• _TASK DETAILS_: Return an exact copy of the data, starting at its first line and ending at the line that contains "further collapses the", minus any pictures.

[EXERCISE INPUT — start]

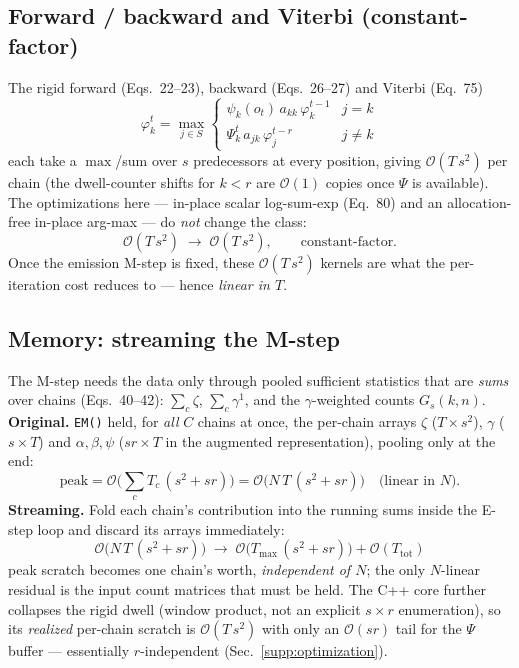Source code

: \documentclass[11pt]{article}
\newcommand{\code}[1]{\texttt{#1}}
\newcommand{\bigO}{\mathcal{O}}
\begin{document}
\subsection{Forward / backward and Viterbi (constant-factor)}
The rigid forward (Eqs.~22--23), backward (Eqs.~26--27) and Viterbi (Eq.~75)
\begin{equation}
\varphi^{t}_k=\max_{j\in S}
\begin{cases}\psi_k(o_t)\,a_{kk}\,\varphi^{t-1}_k & j=k\\[2pt]
\Psi^{t}_k\,a_{jk}\,\varphi^{t-r}_j & j\ne k\end{cases}
\tag{75}
\end{equation}
each take a $\max$/sum over $s$ predecessors at every position, giving
$\bigO(T\,s^2)$ per chain (the dwell-counter shifts for $k<r$ are $\bigO(1)$ copies
once $\Psi$ is available). The optimizations here --- in-place scalar log-sum-exp
(Eq.~80) and an allocation-free in-place arg-max --- do \emph{not} change the class:
\[
\bigO(T\,s^2)\;\longrightarrow\;\bigO(T\,s^2),\qquad\text{constant-factor.}
\]
Once the emission M-step is fixed, these $\bigO(T\,s^2)$ kernels are what the
per-iteration cost reduces to --- hence \emph{linear in $T$}.

\subsection{Memory: streaming the M-step}
The M-step needs the data only through pooled sufficient statistics that are
\emph{sums} over chains (Eqs.~40--42): $\sum_c\zeta$, $\sum_c\gamma^{1}$, and the
$\gamma$-weighted counts $G_s(k,n)$.
\textbf{Original.} \code{EM()} held, for \emph{all} $C$ chains at once, the per-chain
arrays $\zeta$ ($T\!\times\!s^2$), $\gamma$ ($s\!\times\!T$) and $\alpha,\beta,\psi$
($s r\!\times\!T$ in the augmented representation), pooling only at the end:
\[
\text{peak} = \bigO\!\Big(\textstyle\sum_c T_c\,(s^2+s r)\Big)=\bigO\big(N\,T\,(s^2+s r)\big)\quad\text{(linear in $N$).}
\]
\textbf{Streaming.} Fold each chain's contribution into the running sums inside the
E-step loop and discard its arrays immediately:
\[
\boxed{\;\bigO\big(N\,T\,(s^2+s r)\big)\;\longrightarrow\;\bigO\big(T_{\max}\,(s^2+s r)\big)+\bigO(T_{\text{tot}})\;}
\]
peak scratch becomes one chain's worth, \emph{independent of $N$}; the only
$N$-linear residual is the input count matrices that must be held. The C++ core
further collapses the rigid dwell (window product, not an explicit $s\times r$
enumeration), so its \emph{realized} per-chain scratch is $\bigO(T\,s^2)$ with only an
$\bigO(s r)$ tail for the $\Psi$ buffer --- essentially $r$-independent
(Sec.~\ref{supp:optimization}).
\end{document}

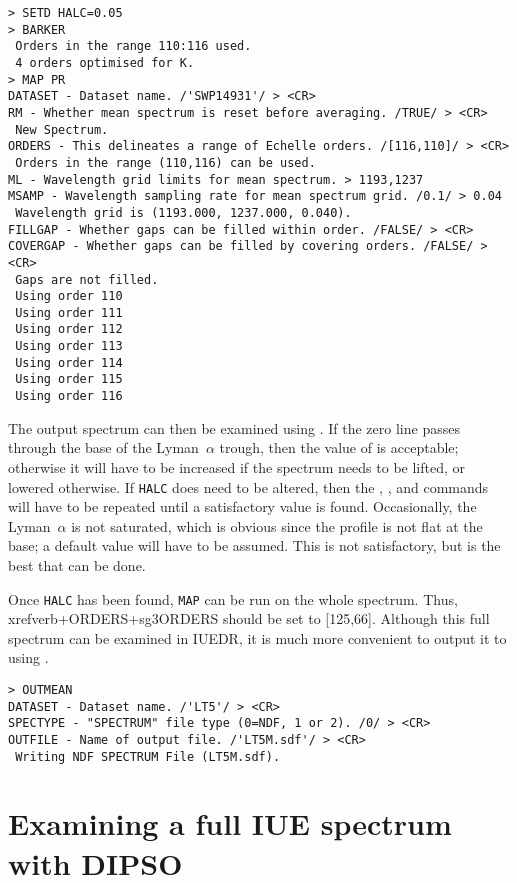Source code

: \begin{verbatim}
> SETD HALC=0.05
> BARKER
 Orders in the range 110:116 used.
 4 orders optimised for K.
> MAP PR
DATASET - Dataset name. /'SWP14931'/ > <CR>
RM - Whether mean spectrum is reset before averaging. /TRUE/ > <CR>
 New Spectrum.
ORDERS - This delineates a range of Echelle orders. /[116,110]/ > <CR>
 Orders in the range (110,116) can be used.
ML - Wavelength grid limits for mean spectrum. > 1193,1237
MSAMP - Wavelength sampling rate for mean spectrum grid. /0.1/ > 0.04
 Wavelength grid is (1193.000, 1237.000, 0.040).
FILLGAP - Whether gaps can be filled within order. /FALSE/ > <CR>
COVERGAP - Whether gaps can be filled by covering orders. /FALSE/ > <CR>
 Gaps are not filled.
 Using order 110
 Using order 111
 Using order 112
 Using order 113
 Using order 114
 Using order 115
 Using order 116
\end{verbatim}

The output spectrum can then be examined using
\@.  If the zero
line passes through the base of the Lyman~$\alpha$ trough, then the value of
 is acceptable; otherwise it will have to be
increased if the
spectrum needs to be lifted, or lowered otherwise.  If \verb+HALC+ does need
to be altered, then the ,
, and 
commands will have to be repeated until a satisfactory value is found.
Occasionally, the Lyman~$\alpha$ is not saturated, which is obvious since the
profile is not flat at the base; a default value will have to be assumed.  This
is not satisfactory, but is the best that can be done.

Once \verb+HALC+ has been found, \verb+MAP+ can be run on the whole spectrum.
Thus, \\xref{verb+ORDERS+}{sg3}{ORDERS} should be set to [125,66]\@.
Although this full spectrum
can be examined in IUEDR, it is much more convenient to output it to
using \@.

\begin{verbatim}
> OUTMEAN
DATASET - Dataset name. /'LT5'/ > <CR>
SPECTYPE - "SPECTRUM" file type (0=NDF, 1 or 2). /0/ > <CR>
OUTFILE - Name of output file. /'LT5M.sdf'/ > <CR>
 Writing NDF SPECTRUM File (LT5M.sdf).
\end{verbatim}

\section{Examining a full IUE spectrum with DIPSO}

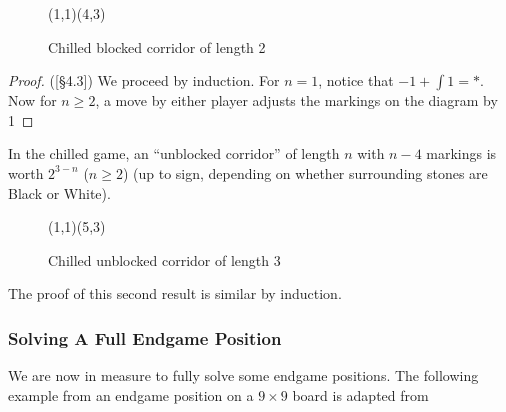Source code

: \documentclass[../math194_paper.tex]{subfiles}
\begin{document}
\begin{figure}[H]
    \centering
    \begin{psgopartialboard*}{(1,1)(4,3)}
        
    \end{psgopartialboard*}
    \caption{Chilled blocked corridor of length 2}
    \label{fig:my_label}
\end{figure}
\begin{proof}(\cite{berlekamp1991introductory}[\S 4.3]) 
We proceed by induction. For $n=1$, notice that $-1 + \int 1 = *$. \\
Now for $n \geq 2$, a move by either player adjusts the markings on the diagram by 1

\end{proof}

\begin{theorem}
    \label{unblocked_corridor}
    In the chilled game, an ``unblocked corridor'' of length $n$ with $n-4$ markings is worth $2^{3-n}$ ($n\geq2$)
    (up to sign, depending on whether surrounding stones are Black or White).
\end{theorem}

\begin{figure}[H]
    \centering
    \begin{psgopartialboard*}{(1,1)(5,3)}
        
    \end{psgopartialboard*}
    \caption{Chilled unblocked corridor of length 3}
\end{figure}
The proof of this second result is similar by induction.

\subsubsection{Solving A Full Endgame Position}
We are now in measure to fully solve some endgame positions. The following 
example from an endgame position on a $9\times9$ board 
is adapted from \cite[\S 2]{berlekamp1994mathematical}
\end{document}
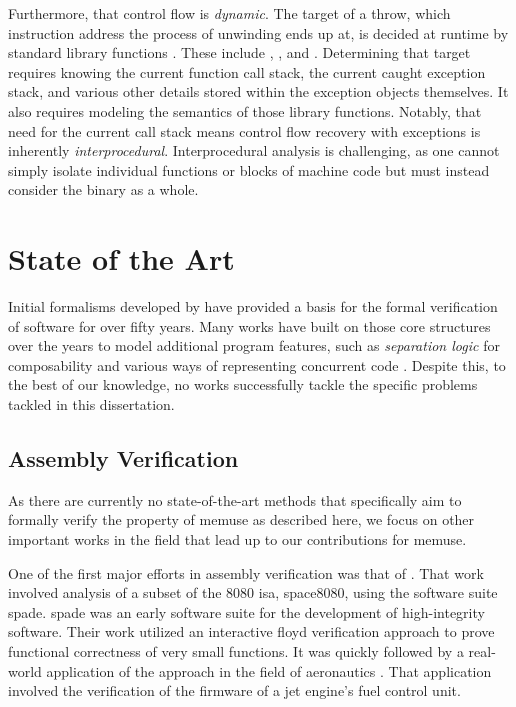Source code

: Furthermore, that control flow is \emph{dynamic}.
The target of a throw, which instruction address the process of unwinding ends up at, is decided at runtime by standard library functions \autocite{cxxEhAbi}.
These include , ,
and .
Determining that target requires knowing the current function call stack, the current caught exception stack, and various other details stored within the exception objects themselves.
It also requires modeling the semantics of those library functions.
Notably, that need for the current call stack means control flow recovery with exceptions is inherently \emph{interprocedural}.
Interprocedural analysis is challenging, as one cannot simply isolate individual functions or blocks of machine code but must instead consider the binary as a whole.

\section{State of the Art}
Initial formalisms developed by \textcite{floyd1967assigning,hoare1969axiomatic} have provided a basis for the formal verification of software for over fifty years.
Many works have built on those core structures over the years to model additional program features, such as \emph{separation logic} \autocite{reynolds2002separation} for composability and various ways of representing concurrent code \autocite{owicki1976gries,xu1997rely-guarantee}.
Despite this, to the best of our knowledge, no works successfully tackle the specific problems tackled in this dissertation.

\subsection{Assembly Verification}
As there are currently no state-of-the-art methods that specifically aim to formally verify the property of \gls{memuse} as described here, we focus on other important works in the field that lead up to our contributions for \gls{memuse}.

One of the first major efforts in assembly verification was that of \textcite{clutterbuck1986validation,clutterbuck1988verification}.
That work involved analysis of a subset of the \gls{8080} \ac{isa}, \gls{space8080}, using the software suite \ac{spade}.
\Ac{spade} was an early software suite for the development of high-integrity software.
Their work utilized an interactive \gls{floyd} verification approach to prove functional correctness of very small functions.
It was quickly followed by a real-world application of the approach in the field of aeronautics \autocite{oneill1988verification}.
That application involved the verification of the firmware of a jet engine's fuel control unit.


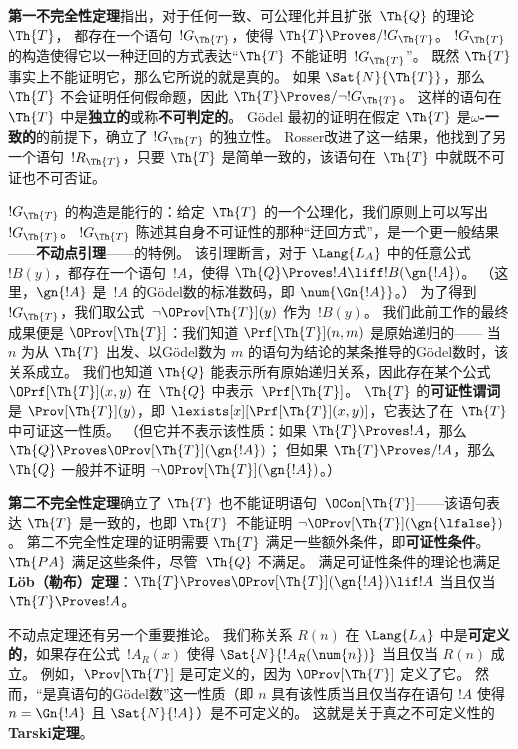 \textbf{第一不完全性定理}指出，对于任何一致、可公理化并且扩张~$\Th{Q}$ 的理论~$\Th{T}$，
都存在一个语句~$!G_\Th{T}$，使得 $\Th{T} \Proves/
!G_\Th{T}$。
$!G_\Th{T}$ 的构造使得它以一种迂回的方式表达“$\Th{T}$ 不能证明~$!G_\Th{T}$”。
既然 $\Th{T}$ 事实上不能证明它，那么它所说的就是真的。
如果 $\Sat{N}{\Th{T}}$，那么 $\Th{T}$ 不会证明任何假命题，因此 $\Th{T} \Proves/ \lnot !G_\Th{T}$。
这样的语句在~$\Th{T}$ 中是\textbf{独立的}或称\textbf{不可判定的}。
Gödel 最初的证明在假定 $\Th{T}$ 是\textbf{$\omega$-一致的}的前提下，确立了 $!G_\Th{T}$ 的独立性。
Rosser改进了这一结果，他找到了另一个语句~$!R_\Th{T}$，只要 $\Th{T}$ 是简单一致的，该语句在~$\Th{T}$ 中就既不可证也不可否证。

$!G_\Th{T}$ 的构造是能行的：给定~$\Th{T}$ 的一个公理化，我们原则上可以写出~$!G_\Th{T}$。
$!G_\Th{T}$ 陈述其自身不可证性的那种“迂回方式”，是一个更一般结果——\textbf{不动点引理}——的特例。
该引理断言，对于 $\Lang{L_A}$ 中的任意公式~$!B(y)$，都存在一个语句~$!A$，使得 $\Th{Q} \Proves !A \liff
!B(\gn{!A})$。
（这里，$\gn{!A}$ 是~$!A$ 的Gödel数的标准数码，即 $\num{\Gn{!A}}$。）
为了得到 $!G_\Th{T}$，我们取公式~$\lnot\OProv[\Th{T}](y)$ 作为~$!B(y)$。
我们此前工作的最终成果便是 $\OProv[\Th{T}]$：我们知道 $\Prf[\Th{T}](n, m)$ 是原始递归的——
当 $n$ 为从 $\Th{T}$ 出发、以Gödel数为 $m$ 的语句为结论的某条推导的Gödel数时，该关系成立。
我们也知道 $\Th{Q}$ 能表示所有原始递归关系，因此存在某个公式 $\OPrf[\Th{T}](x,y)$ 在~$\Th{Q}$ 中表示~$\Prf[\Th{T}]$。
$\Th{T}$ 的\textbf{可证性谓词}是 $\Prov[\Th{T}](y)$，即 $\lexists[x][\Prf[\Th{T}](x, y)]$，它表达了在~$\Th{T}$ 中可证这一性质。
（但它并不表示该性质：如果 $\Th{T} \Proves !A$，那么 $\Th{Q} \Proves \OProv[\Th{T}](\gn{!A})$；
但如果 $\Th{T} \Proves/ !A$，那么 $\Th{Q}$ 一般并不证明 $\lnot
\OProv[\Th{T}](\gn{!A})$。）

\textbf{第二不完全性定理}确立了 $\Th{T}$ 也不能证明语句~$\OCon[\Th{T}]$——该语句表达 $\Th{T}$ 是一致的，也即 $\Th{T}$~不能证明 $\lnot
\OProv[\Th{T}](\gn{\lfalse})$。
第二不完全性定理的证明需要 $\Th{T}$ 满足一些额外条件，即\textbf{可证性条件}。
$\Th{PA}$ 满足这些条件，尽管~$\Th{Q}$ 不满足。
满足可证性条件的理论也满足\textbf{Löb（勒布）定理}：$\Th{T} \Proves
\OProv[\Th{T}](\gn{!A}) \lif !A$ 当且仅当 $\Th{T} \Proves !A$。

不动点定理还有另一个重要推论。
我们称关系 $R(n)$ 在 $\Lang{L_A}$ 中是\textbf{可定义的}，如果存在公式~$!A_R(x)$ 使得 $\Sat{N}{!A_R(\num{n})}$ 当且仅当 $R(n)$ 成立。
例如，$\Prov[\Th{T}]$ 是可定义的，因为 $\OProv[\Th{T}]$ 定义了它。
然而，“是真语句的Gödel数”这一性质（即 $n$ 具有该性质当且仅当存在语句 $!A$ 使得 $n = \Gn{!A}$ 且 $\Sat{N}{!A}$）是不可定义的。
这就是关于真之不可定义性的\textbf{Tarski定理}。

[EXERCISE INPUT — finish]

• _OUTPUT_:
Source code

: \documentclass[11pt]{article}
\newcommand{\code}[1]{\texttt{#1}}
\newcommand{\bigO}{\mathcal{O}}
\begin{document}
\subsection{Forward / backward and Viterbi (constant-factor)}
The rigid forward (Eqs.~22--23), backward (Eqs.~26--27) and Viterbi (Eq.~75)
\begin{equation}
\varphi^{t}_k=\max_{j\in S}
\begin{cases}\psi_k(o_t)\,a_{kk}\,\varphi^{t-1}_k & j=k\\[2pt]
\Psi^{t}_k\,a_{jk}\,\varphi^{t-r}_j & j\ne k\end{cases}
\tag{75}
\end{equation}
each take a $\max$/sum over $s$ predecessors at every position, giving
$\bigO(T\,s^2)$ per chain (the dwell-counter shifts for $k<r$ are $\bigO(1)$ copies
once $\Psi$ is available). The optimizations here --- in-place scalar log-sum-exp
(Eq.~80) and an allocation-free in-place arg-max --- do \emph{not} change the class:
\[
\bigO(T\,s^2)\;\longrightarrow\;\bigO(T\,s^2),\qquad\text{constant-factor.}
\]
Once the emission M-step is fixed, these $\bigO(T\,s^2)$ kernels are what the
per-iteration cost reduces to --- hence \emph{linear in $T$}.

\subsection{Memory: streaming the M-step}
The M-step needs the data only through pooled sufficient statistics that are
\emph{sums} over chains (Eqs.~40--42): $\sum_c\zeta$, $\sum_c\gamma^{1}$, and the
$\gamma$-weighted counts $G_s(k,n)$.
\textbf{Original.} \code{EM()} held, for \emph{all} $C$ chains at once, the per-chain
arrays $\zeta$ ($T\!\times\!s^2$), $\gamma$ ($s\!\times\!T$) and $\alpha,\beta,\psi$
($s r\!\times\!T$ in the augmented representation), pooling only at the end:
\[
\text{peak} = \bigO\!\Big(\textstyle\sum_c T_c\,(s^2+s r)\Big)=\bigO\big(N\,T\,(s^2+s r)\big)\quad\text{(linear in $N$).}
\]
\textbf{Streaming.} Fold each chain's contribution into the running sums inside the
E-step loop and discard its arrays immediately:
\[
\boxed{\;\bigO\big(N\,T\,(s^2+s r)\big)\;\longrightarrow\;\bigO\big(T_{\max}\,(s^2+s r)\big)+\bigO(T_{\text{tot}})\;}
\]
peak scratch becomes one chain's worth, \emph{independent of $N$}; the only
$N$-linear residual is the input count matrices that must be held. The C++ core
further collapses the rigid dwell (window product, not an explicit $s\times r$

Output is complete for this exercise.